### Task to complete:
Each line below must be written out exactly as shown.

/---

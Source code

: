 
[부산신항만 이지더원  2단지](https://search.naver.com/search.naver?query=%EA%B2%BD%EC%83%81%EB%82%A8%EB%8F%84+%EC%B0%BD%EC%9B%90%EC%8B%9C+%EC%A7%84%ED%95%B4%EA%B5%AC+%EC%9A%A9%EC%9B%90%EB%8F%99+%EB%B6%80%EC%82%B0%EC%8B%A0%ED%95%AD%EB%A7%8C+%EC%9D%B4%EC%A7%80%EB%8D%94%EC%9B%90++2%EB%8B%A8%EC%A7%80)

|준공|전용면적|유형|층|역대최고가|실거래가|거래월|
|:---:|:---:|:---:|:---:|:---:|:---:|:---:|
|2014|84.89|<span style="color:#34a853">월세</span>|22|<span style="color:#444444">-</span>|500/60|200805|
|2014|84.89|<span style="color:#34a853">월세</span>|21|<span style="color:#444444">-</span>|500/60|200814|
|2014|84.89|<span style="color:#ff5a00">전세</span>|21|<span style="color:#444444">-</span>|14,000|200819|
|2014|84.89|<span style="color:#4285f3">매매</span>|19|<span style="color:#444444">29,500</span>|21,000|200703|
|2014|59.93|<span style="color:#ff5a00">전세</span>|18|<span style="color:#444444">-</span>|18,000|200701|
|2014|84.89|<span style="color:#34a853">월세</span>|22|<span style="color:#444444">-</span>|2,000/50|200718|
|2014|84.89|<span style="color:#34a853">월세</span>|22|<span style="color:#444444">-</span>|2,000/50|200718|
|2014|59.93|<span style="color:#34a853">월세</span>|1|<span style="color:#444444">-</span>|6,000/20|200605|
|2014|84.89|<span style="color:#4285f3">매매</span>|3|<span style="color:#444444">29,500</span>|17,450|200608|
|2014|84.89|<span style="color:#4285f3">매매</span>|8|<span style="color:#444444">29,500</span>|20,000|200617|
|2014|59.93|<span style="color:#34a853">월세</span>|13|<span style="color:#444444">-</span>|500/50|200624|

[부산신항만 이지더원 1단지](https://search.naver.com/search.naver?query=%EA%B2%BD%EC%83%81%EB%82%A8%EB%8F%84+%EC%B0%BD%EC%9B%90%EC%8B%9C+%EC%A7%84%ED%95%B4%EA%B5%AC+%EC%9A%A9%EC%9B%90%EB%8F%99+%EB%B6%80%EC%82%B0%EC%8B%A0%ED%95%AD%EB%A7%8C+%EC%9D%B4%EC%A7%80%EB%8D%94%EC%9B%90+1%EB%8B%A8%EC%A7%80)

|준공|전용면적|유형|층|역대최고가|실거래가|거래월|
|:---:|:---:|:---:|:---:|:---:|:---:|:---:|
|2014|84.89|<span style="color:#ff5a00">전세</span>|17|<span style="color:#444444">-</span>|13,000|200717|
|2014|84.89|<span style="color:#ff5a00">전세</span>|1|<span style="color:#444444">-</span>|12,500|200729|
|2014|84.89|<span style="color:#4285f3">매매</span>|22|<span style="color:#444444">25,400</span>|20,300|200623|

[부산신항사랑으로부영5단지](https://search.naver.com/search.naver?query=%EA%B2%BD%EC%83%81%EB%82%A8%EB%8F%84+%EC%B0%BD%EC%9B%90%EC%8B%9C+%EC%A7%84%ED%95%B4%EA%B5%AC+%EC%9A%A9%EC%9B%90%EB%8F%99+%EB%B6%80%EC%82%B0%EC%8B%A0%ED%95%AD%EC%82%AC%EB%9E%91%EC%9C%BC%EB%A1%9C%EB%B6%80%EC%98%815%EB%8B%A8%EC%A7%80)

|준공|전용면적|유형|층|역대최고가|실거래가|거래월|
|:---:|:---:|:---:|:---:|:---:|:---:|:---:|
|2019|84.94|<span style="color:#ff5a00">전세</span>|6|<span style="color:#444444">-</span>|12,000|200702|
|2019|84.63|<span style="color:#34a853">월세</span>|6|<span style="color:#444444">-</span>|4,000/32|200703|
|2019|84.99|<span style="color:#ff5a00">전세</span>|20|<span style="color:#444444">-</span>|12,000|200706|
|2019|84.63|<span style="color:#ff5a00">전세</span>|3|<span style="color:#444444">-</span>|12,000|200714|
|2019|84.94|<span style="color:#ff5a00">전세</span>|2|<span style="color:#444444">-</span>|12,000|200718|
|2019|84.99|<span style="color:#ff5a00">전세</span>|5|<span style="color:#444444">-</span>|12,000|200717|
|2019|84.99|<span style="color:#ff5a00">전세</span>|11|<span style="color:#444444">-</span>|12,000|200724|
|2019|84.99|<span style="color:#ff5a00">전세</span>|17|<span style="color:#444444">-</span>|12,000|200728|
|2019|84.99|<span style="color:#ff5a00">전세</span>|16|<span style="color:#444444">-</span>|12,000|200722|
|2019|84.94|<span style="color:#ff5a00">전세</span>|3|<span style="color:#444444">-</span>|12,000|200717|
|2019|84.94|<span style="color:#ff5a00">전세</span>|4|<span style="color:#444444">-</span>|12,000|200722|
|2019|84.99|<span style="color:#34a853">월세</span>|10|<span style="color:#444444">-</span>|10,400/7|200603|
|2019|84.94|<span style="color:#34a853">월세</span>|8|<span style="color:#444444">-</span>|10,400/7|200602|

\---

### Answer for the task:
Source code

: 
[부산신항만 이지더원  2단지](https://search.naver.com/search.naver?query=%EA%B2%BD%EC%83%81%EB%82%A8%EB%8F%84+%EC%B0%BD%EC%9B%90%EC%8B%9C+%EC%A7%84%ED%95%B4%EA%B5%AC+%EC%9A%A9%EC%9B%90%EB%8F%99+%EB%B6%80%EC%82%B0%EC%8B%A0%ED%95%AD%EB%A7%8C+%EC%9D%B4%EC%A7%80%EB%8D%94%EC%9B%90++2%EB%8B%A8%EC%A7%80)

|준공|전용면적|유형|층|역대최고가|실거래가|거래월|
|:---:|:---:|:---:|:---:|:---:|:---:|:---:|
|2014|84.89|<span style="color:#34a853">월세</span>|22|<span style="color:#444444">-</span>|500/60|200805|
|2014|84.89|<span style="color:#34a853">월세</span>|21|<span style="color:#444444">-</span>|500/60|200814|
|2014|84.89|<span style="color:#ff5a00">전세</span>|21|<span style="color:#444444">-</span>|14,000|200819|
|2014|84.89|<span style="color:#4285f3">매매</span>|19|<span style="color:#444444">29,500</span>|21,000|200703|
|2014|59.93|<span style="color:#ff5a00">전세</span>|18|<span style="color:#444444">-</span>|18,000|200701|
|2014|84.89|<span style="color:#34a853">월세</span>|22|<span style="color:#444444">-</span>|2,000/50|200718|
|2014|84.89|<span style="color:#34a853">월세</span>|22|<span style="color:#444444">-</span>|2,000/50|200718|
|2014|59.93|<span style="color:#34a853">월세</span>|1|<span style="color:#444444">-</span>|6,000/20|200605|
|2014|84.89|<span style="color:#4285f3">매매</span>|3|<span style="color:#444444">29,500</span>|17,450|200608|
|2014|84.89|<span style="color:#4285f3">매매</span>|8|<span style="color:#444444">29,500</span>|20,000|200617|
|2014|59.93|<span style="color:#34a853">월세</span>|13|<span style="color:#444444">-</span>|500/50|200624|

[부산신항만 이지더원 1단지](https://search.naver.com/search.naver?query=%EA%B2%BD%EC%83%81%EB%82%A8%EB%8F%84+%EC%B0%BD%EC%9B%90%EC%8B%9C+%EC%A7%84%ED%95%B4%EA%B5%AC+%EC%9A%A9%EC%9B%90%EB%8F%99+%EB%B6%80%EC%82%B0%EC%8B%A0%ED%95%AD%EB%A7%8C+%EC%9D%B4%EC%A7%80%EB%8D%94%EC%9B%90+1%EB%8B%A8%EC%A7%80)

|준공|전용면적|유형|층|역대최고가|실거래가|거래월|
|:---:|:---:|:---:|:---:|:---:|:---:|:---:|
|2014|84.89|<span style="color:#ff5a00">전세</span>|17|<span style="color:#444444">-</span>|13,000|200717|
|2014|84.89|<span style="color:#ff5a00">전세</span>|1|<span style="color:#444444">-</span>|12,500|200729|
|2014|84.89|<span style="color:#4285f3">매매</span>|22|<span style="color:#444444">25,400</span>|20,300|200623|

[부산신항사랑으로부영5단지](https://search.naver.com/search.naver?query=%EA%B2%BD%EC%83%81%EB%82%A8%EB%8F%84+%EC%B0%BD%EC%9B%90%EC%8B%9C+%EC%A7%84%ED%95%B4%EA%B5%AC+%EC%9A%A9%EC%9B%90%EB%8F%99+%EB%B6%80%EC%82%B0%EC%8B%A0%ED%95%AD%EC%82%AC%EB%9E%91%EC%9C%BC%EB%A1%9C%EB%B6%80%EC%98%815%EB%8B%A8%EC%A7%80)

|준공|전용면적|유형|층|역대최고가|실거래가|거래월|
|:---:|:---:|:---:|:---:|:---:|:---:|:---:|
|2019|84.94|<span style="color:#ff5a00">전세</span>|6|<span style="color:#444444">-</span>|12,000|200702|
|2019|84.63|<span style="color:#34a853">월세</span>|6|<span style="color:#444444">-</span>|4,000/32|200703|
|2019|84.99|<span style="color:#ff5a00">전세</span>|20|<span style="color:#444444">-</span>|12,000|200706|
|2019|84.63|<span style="color:#ff5a00">전세</span>|3|<span style="color:#444444">-</span>|12,000|200714|
|2019|84.94|<span style="color:#ff5a00">전세</span>|2|<span style="color:#444444">-</span>|12,000|200718|
|2019|84.99|<span style="color:#ff5a00">전세</span>|5|<span style="color:#444444">-</span>|12,000|200717|
|2019|84.99|<span style="color:#ff5a00">전세</span>|11|<span style="color:#444444">-</span>|12,000|200724|
|2019|84.99|<span style="color:#ff5a00">전세</span>|17|<span style="color:#444444">-</span>|12,000|200728|
|2019|84.99|<span style="color:#ff5a00">전세</span>|16|<span style="color:#444444">-</span>|12,000|200722|
|2019|84.94|<span style="color:#ff5a00">전세</span>|3|<span style="color:#444444">-</span>|12,000|200717|
|2019|84.94|<span style="color:#ff5a00">전세</span>|4|<span style="color:#444444">-</span>|12,000|200722|
|2019|84.99|<span style="color:#34a853">월세</span>|10|<span style="color:#444444">-</span>|10,400/7|200603|
|2019|84.94|<span style="color:#34a853">월세</span>|8|<span style="color:#444444">-</span>|10,400/7|200602|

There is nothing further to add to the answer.